Oyama finished the season at .274, with 48 RBI over 117 games. His improved performance earned him an additional 5 million yen pay raise, bringing his annual salary to 30 million yen.

====2019====
As with the previous year, Oyama played for the Samurai Japan in the 2019 exhibition games against Mexico. He was assigned the cleanup role (4th batter) in the season-opener against the Swallows, and continued in that role from then onwards. By June 20, he notched his 10th home run during the interleague games and became the first home-grown Hanshin player to hit double digit homers as cleanup since Osamu Hamanaka in 2003. As he fell into a slump in July however, the cleanup position was eventually assigned to the newly hired import Jefry Marté on August 10. He still continued to appear in the line up, but saw fewer plate appearances after that. Oyama managed to appear in all 143 games of the season, and despite topping the team in RBI and home runs (76 RBI, 14 home runs), he also topped both leagues in fielding errors (20) as a 3rd baseman. He also played in most of the games in the postseason Climax Series, and hit the winning home run on top of the 9th during Game 3 against the Yomiuri Giants, which turned out to be the team's only win in the final stage before getting eliminated. His season performance earned him a 17 million pay raise, which brought his annual salary to 47 million yen.

====2020====
Oyama had more competition for the infield positions this season with the entry of new import Justin Bour. And despite batting .378 in the pre-season games, he was benched for a few matches after the season opener as Jefry Marté played third base.
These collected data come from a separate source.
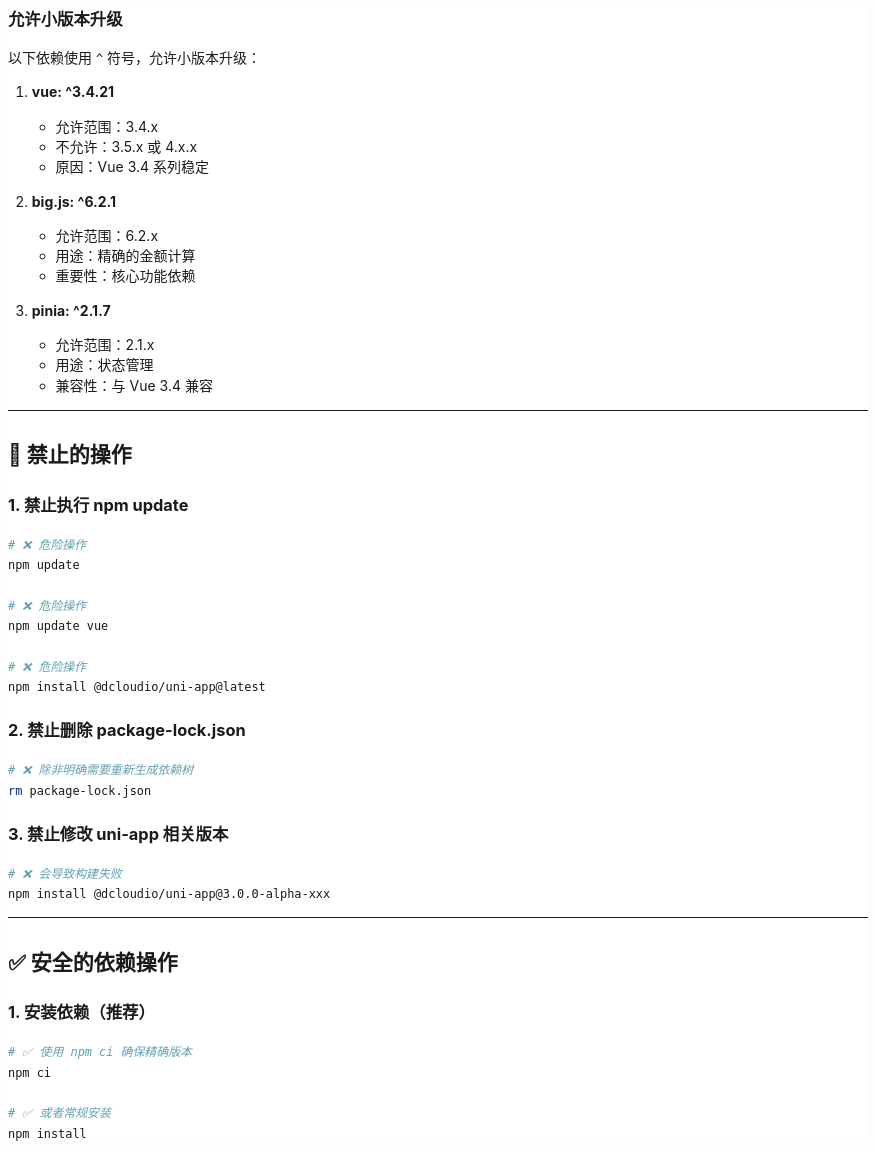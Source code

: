### 允许小版本升级
以下依赖使用 `^` 符号，允许小版本升级：

1. **vue: ^3.4.21**
   - 允许范围：3.4.x
   - 不允许：3.5.x 或 4.x.x
   - 原因：Vue 3.4 系列稳定

2. **big.js: ^6.2.1**
   - 允许范围：6.2.x
   - 用途：精确的金额计算
   - 重要性：核心功能依赖

3. **pinia: ^2.1.7**
   - 允许范围：2.1.x
   - 用途：状态管理
   - 兼容性：与 Vue 3.4 兼容

---

## 🚫 禁止的操作

### 1. 禁止执行 npm update
```bash
# ❌ 危险操作
npm update

# ❌ 危险操作
npm update vue

# ❌ 危险操作
npm install @dcloudio/uni-app@latest
```

### 2. 禁止删除 package-lock.json
```bash
# ❌ 除非明确需要重新生成依赖树
rm package-lock.json
```

### 3. 禁止修改 uni-app 相关版本
```bash
# ❌ 会导致构建失败
npm install @dcloudio/uni-app@3.0.0-alpha-xxx
```

---

## ✅ 安全的依赖操作

### 1. 安装依赖（推荐）
```bash
# ✅ 使用 npm ci 确保精确版本
npm ci

# ✅ 或者常规安装
npm install
```
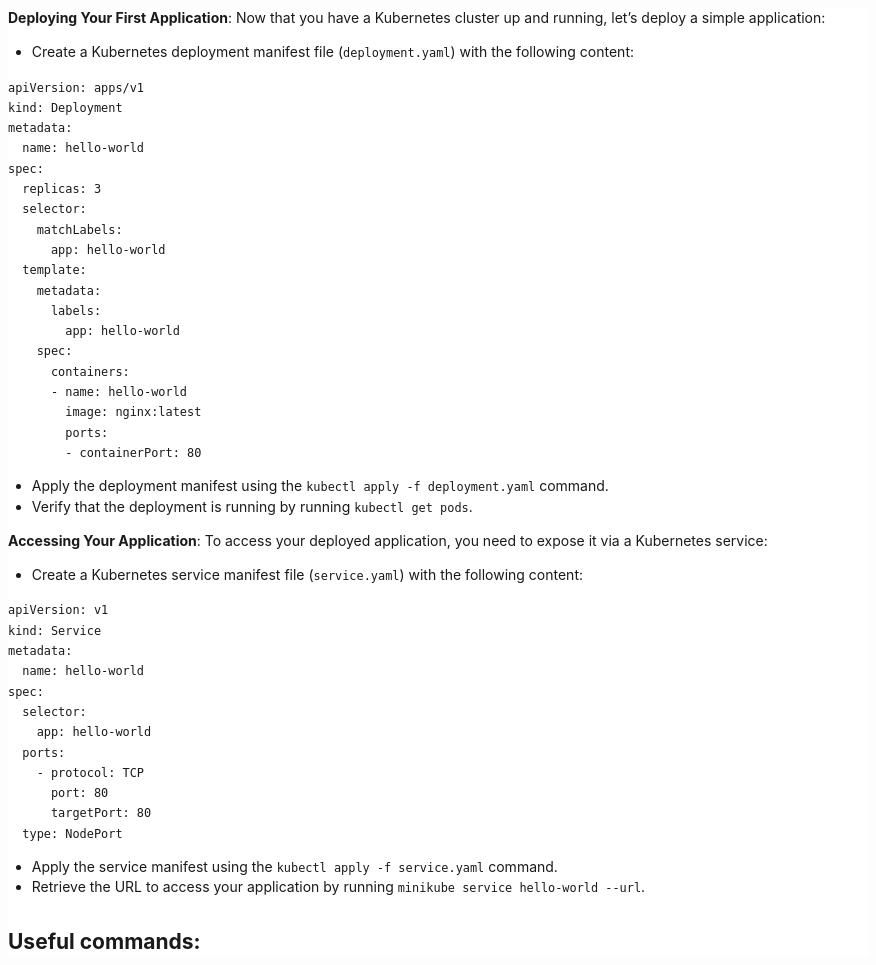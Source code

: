 **Deploying Your First Application**: Now that you have a Kubernetes cluster up and running, let’s deploy a simple application:

* Create a Kubernetes deployment manifest file (`deployment.yaml`) with the following content:

```
apiVersion: apps/v1
kind: Deployment
metadata:
  name: hello-world
spec:
  replicas: 3
  selector:
    matchLabels:
      app: hello-world
  template:
    metadata:
      labels:
        app: hello-world
    spec:
      containers:
      - name: hello-world
        image: nginx:latest
        ports:
        - containerPort: 80
```

* Apply the deployment manifest using the `kubectl apply -f deployment.yaml` command.
* Verify that the deployment is running by running `kubectl get pods`.

**Accessing Your Application**: To access your deployed application, you need to expose it via a Kubernetes service:

* Create a Kubernetes service manifest file (`service.yaml`) with the following content:

```
apiVersion: v1
kind: Service
metadata:
  name: hello-world
spec:
  selector:
    app: hello-world
  ports:
    - protocol: TCP
      port: 80
      targetPort: 80
  type: NodePort
```

* Apply the service manifest using the `kubectl apply -f service.yaml` command.
* Retrieve the URL to access your application by running `minikube service hello-world --url`.

## Useful commands: <a href="#df19" id="df19"></a>
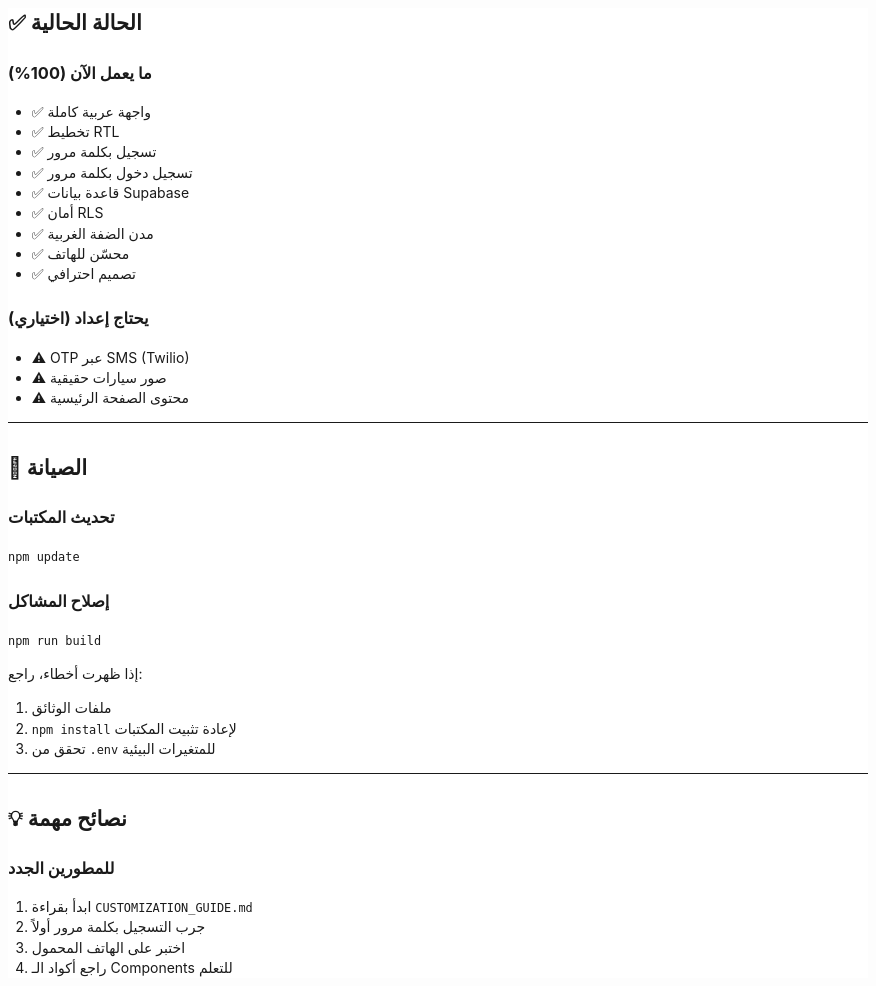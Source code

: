 ## ✅ الحالة الحالية

### ما يعمل الآن (100%)

- ✅ واجهة عربية كاملة
- ✅ تخطيط RTL
- ✅ تسجيل بكلمة مرور
- ✅ تسجيل دخول بكلمة مرور
- ✅ قاعدة بيانات Supabase
- ✅ أمان RLS
- ✅ مدن الضفة الغربية
- ✅ محسّن للهاتف
- ✅ تصميم احترافي

### يحتاج إعداد (اختياري)

- ⚠️ OTP عبر SMS (Twilio)
- ⚠️ صور سيارات حقيقية
- ⚠️ محتوى الصفحة الرئيسية

---

## 🔧 الصيانة

### تحديث المكتبات

```bash
npm update
```

### إصلاح المشاكل

```bash
npm run build
```

إذا ظهرت أخطاء، راجع:
1. ملفات الوثائق
2. `npm install` لإعادة تثبيت المكتبات
3. تحقق من `.env` للمتغيرات البيئية

---

## 💡 نصائح مهمة

### للمطورين الجدد

1. ابدأ بقراءة `CUSTOMIZATION_GUIDE.md`
2. جرب التسجيل بكلمة مرور أولاً
3. اختبر على الهاتف المحمول
4. راجع أكواد الـ Components للتعلم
Only after Marté suffered from an injury on July 4 did he become a regular in the lineup, and he continued to be the main clean-up man (4th batter) all throughout the pandemic-shortened season. Oyama suffered from a minor slump in August, but from then on, he continued to bat above .290. By early September, he surpassed his previous home run record of 14 and was even in the running for the league's home run king title. But despite his good hit production, Oyama did not manage a single home run for 18 straight matches in October and was overtaken for the title by three homers. He finished the year with a .288 average in 116 matches, and topped the team in RBI and home runs with 85 (3rd in league) and 28 (2nd in league) respectively. Oyama also finished 6th in the league in OPS with .918, and 2nd in slugging percentage with .560. He received a 53 million yen pay raise which more than doubled his previous salary for his best season performance yet. This made Oyama the 3rd home-grown player in Hanshin history to reach the 100 million yen pay bracket within five years from his debut (next to Shintaro Fujinami and Norihiro Akahoshi), and the quickest infielder to do so (beating Takashi Toritani with six years). He was also chosen as the team captain for the 2021 season.